Many know how to make America happy
While many Americans continue to brag about how great we are, others live their greatness with their lifestyle. They are happy which is what everyone wants.
NPR reported the following recently.
As of this writing, the Finns are the happiest people in the world. At least, that's according to the United Nations' Sustainable Development Solutions Network — which on Wednesday released its annual rankings of 156 countries, using a statistical model based on a gamut of considerations ranging from their citizens' healthy life expectancy and income to their governments' levels of social support and government corruption. This model showed Finland leaping from its fifth-place finish in last year's report to first.
Don't cry for Norway, though. The Olympic powerhouse fell no further than second. In fact, this list's leaders may have shuffled a bit — but, as the report explains, "the top ten positions are held by the same countries as in the last two years." And that means a very Nordic leaderboard: Of those 10, only Switzerland (5), Canada (7), New Zealand (8) and Australia (10) hail from somewhere other than Europe's northern reaches.
So is the United States, the country that Trump will make great again doing any better? Not according to the report.
Readers will need to skim a little lower to find the U.S., which dropped four spots from last year's list to No. 18, just above the U.K. and the United Arab Emirates. In fact, the explanation for the American slide gets an entire chapter in the report. "The U.S. is in the midst of a complex and worsening public-health crisis, involving epidemics of obesity, opioid addiction, and major depressive disorder that are all remarkable by global standards," writes the chapter's author, Jeffrey Sachs, director of Columbia University's Center for Sustainable Development.
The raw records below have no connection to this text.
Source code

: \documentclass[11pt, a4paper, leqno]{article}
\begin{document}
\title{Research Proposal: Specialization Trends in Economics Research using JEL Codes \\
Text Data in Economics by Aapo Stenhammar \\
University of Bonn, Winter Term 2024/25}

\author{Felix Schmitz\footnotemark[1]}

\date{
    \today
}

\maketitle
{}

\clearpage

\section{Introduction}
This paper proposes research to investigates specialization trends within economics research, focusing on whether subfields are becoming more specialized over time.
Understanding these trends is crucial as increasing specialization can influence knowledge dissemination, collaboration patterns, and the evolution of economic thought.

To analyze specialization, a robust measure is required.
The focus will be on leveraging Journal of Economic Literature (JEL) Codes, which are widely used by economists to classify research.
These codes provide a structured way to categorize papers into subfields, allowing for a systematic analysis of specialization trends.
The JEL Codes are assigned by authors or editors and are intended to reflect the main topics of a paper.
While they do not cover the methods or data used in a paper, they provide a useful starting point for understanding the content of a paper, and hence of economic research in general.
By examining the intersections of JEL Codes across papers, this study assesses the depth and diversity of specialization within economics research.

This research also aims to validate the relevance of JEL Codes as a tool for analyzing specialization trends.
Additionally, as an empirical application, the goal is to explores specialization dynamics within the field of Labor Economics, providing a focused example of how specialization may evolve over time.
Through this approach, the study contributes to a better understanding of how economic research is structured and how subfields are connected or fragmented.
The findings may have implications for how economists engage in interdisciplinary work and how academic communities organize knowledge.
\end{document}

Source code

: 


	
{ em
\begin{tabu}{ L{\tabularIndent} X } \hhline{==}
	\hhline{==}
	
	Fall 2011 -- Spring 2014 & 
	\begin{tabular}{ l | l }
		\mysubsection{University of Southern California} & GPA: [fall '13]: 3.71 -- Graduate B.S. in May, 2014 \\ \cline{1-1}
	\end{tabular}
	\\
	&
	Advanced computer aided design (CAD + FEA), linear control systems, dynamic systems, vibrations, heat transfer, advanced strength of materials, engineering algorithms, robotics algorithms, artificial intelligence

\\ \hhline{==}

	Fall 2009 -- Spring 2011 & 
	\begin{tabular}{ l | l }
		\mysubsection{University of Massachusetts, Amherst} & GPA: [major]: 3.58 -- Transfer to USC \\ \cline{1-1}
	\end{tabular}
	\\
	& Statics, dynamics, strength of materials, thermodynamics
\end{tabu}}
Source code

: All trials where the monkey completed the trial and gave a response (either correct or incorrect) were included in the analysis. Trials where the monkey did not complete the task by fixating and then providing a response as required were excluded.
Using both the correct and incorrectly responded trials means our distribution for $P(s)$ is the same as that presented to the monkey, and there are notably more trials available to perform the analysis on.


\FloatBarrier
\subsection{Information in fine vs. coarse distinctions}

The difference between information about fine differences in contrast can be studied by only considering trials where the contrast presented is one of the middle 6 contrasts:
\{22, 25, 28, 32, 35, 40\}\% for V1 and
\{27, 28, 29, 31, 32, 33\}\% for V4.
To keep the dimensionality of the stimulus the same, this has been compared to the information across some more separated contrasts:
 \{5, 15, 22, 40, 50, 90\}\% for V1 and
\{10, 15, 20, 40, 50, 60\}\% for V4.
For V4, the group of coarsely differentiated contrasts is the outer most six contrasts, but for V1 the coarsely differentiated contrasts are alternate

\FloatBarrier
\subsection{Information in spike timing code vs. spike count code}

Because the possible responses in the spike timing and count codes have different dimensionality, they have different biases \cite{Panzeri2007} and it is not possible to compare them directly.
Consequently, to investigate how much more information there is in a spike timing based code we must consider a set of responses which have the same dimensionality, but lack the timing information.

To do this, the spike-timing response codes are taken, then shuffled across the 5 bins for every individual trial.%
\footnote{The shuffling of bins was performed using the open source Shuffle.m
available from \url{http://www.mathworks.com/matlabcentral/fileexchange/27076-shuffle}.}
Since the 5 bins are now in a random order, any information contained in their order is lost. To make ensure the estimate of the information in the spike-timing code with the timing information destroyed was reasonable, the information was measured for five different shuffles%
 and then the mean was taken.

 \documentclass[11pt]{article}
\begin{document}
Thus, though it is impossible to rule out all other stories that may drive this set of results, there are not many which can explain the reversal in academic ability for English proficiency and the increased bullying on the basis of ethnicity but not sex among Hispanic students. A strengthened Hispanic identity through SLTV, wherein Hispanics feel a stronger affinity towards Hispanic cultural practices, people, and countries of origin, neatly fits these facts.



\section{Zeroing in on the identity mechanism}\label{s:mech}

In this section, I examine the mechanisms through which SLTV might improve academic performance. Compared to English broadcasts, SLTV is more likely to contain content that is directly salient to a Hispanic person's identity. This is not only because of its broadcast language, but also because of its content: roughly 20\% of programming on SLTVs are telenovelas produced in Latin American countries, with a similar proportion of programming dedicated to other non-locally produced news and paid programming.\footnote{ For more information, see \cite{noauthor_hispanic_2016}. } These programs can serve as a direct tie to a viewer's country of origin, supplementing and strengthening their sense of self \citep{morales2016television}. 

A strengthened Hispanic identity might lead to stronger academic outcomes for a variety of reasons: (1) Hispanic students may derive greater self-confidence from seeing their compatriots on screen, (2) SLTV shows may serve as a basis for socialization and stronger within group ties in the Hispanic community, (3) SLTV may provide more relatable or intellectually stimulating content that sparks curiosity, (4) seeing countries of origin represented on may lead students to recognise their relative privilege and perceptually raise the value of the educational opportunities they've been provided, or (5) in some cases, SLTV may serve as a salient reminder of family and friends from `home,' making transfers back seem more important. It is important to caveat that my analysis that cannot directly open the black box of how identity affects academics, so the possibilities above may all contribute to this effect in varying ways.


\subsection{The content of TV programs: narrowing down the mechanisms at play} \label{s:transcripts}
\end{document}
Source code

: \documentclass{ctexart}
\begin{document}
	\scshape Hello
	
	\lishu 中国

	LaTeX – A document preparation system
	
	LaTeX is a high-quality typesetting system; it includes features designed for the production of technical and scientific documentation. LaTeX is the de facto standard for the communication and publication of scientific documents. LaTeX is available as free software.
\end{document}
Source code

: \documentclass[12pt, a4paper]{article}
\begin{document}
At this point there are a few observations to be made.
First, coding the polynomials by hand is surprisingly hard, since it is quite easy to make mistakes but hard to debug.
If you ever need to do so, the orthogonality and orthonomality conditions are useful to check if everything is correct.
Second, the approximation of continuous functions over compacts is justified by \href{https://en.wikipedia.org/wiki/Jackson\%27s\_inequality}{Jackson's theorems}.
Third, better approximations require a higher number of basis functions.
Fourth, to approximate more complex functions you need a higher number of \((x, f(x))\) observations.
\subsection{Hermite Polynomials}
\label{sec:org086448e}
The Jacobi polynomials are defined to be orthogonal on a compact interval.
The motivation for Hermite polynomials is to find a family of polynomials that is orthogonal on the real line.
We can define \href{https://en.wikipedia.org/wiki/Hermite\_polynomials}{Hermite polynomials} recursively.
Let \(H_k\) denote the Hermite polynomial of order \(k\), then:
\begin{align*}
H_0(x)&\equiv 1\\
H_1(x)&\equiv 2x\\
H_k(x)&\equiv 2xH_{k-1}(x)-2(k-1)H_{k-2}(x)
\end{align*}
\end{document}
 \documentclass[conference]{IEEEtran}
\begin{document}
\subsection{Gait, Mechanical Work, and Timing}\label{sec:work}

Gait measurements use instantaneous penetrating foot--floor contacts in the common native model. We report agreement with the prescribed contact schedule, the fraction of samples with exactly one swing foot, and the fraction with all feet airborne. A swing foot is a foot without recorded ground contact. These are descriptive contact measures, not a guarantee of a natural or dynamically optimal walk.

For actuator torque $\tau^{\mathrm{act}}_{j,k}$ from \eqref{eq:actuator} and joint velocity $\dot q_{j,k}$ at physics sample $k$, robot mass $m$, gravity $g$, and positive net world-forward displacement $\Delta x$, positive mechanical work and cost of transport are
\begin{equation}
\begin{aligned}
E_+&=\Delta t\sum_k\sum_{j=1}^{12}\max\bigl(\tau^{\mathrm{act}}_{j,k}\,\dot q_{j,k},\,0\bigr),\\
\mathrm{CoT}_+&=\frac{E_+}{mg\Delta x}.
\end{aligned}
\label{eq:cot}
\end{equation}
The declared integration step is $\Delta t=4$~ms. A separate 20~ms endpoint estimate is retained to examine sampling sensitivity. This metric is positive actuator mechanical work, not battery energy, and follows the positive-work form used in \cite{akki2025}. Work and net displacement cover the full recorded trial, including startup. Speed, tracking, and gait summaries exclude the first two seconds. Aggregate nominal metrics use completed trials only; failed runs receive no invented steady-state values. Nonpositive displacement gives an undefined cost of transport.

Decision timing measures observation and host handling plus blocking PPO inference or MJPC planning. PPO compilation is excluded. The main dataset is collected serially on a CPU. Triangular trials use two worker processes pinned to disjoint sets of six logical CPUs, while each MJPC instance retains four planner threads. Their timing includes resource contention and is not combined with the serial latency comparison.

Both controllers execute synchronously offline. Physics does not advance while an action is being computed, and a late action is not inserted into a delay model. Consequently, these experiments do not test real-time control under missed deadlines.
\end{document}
Sachs notes that these three epidemics, which are "likely mutually reinforcing," are exacerbated by high levels of income inequality and a "woefully inadequate" health care system. Other factors, according to Sachs, include corporate deregulation and increasing screen time on new technologies. "The main issue for the U.S. is not the lack of means to address the crises of public health and declining well-being," he says. "Rather, perhaps the major practical barrier is corporate lobbying that keeps dangerous corporate practices in place and imposes untold burdens on the poor and vulnerable parts of the U.S. population, coupled with the failure of the American political system to address and understand America's growing social crisis."
The report busts the U.S. bubble in one sweep. Our plutocracy with its practices is materially hurting its own. But if we keep electing people who continue to fool us, we will continue to get the same results. It is insanity. It is time for America to learn from those who've done it and are happier for it.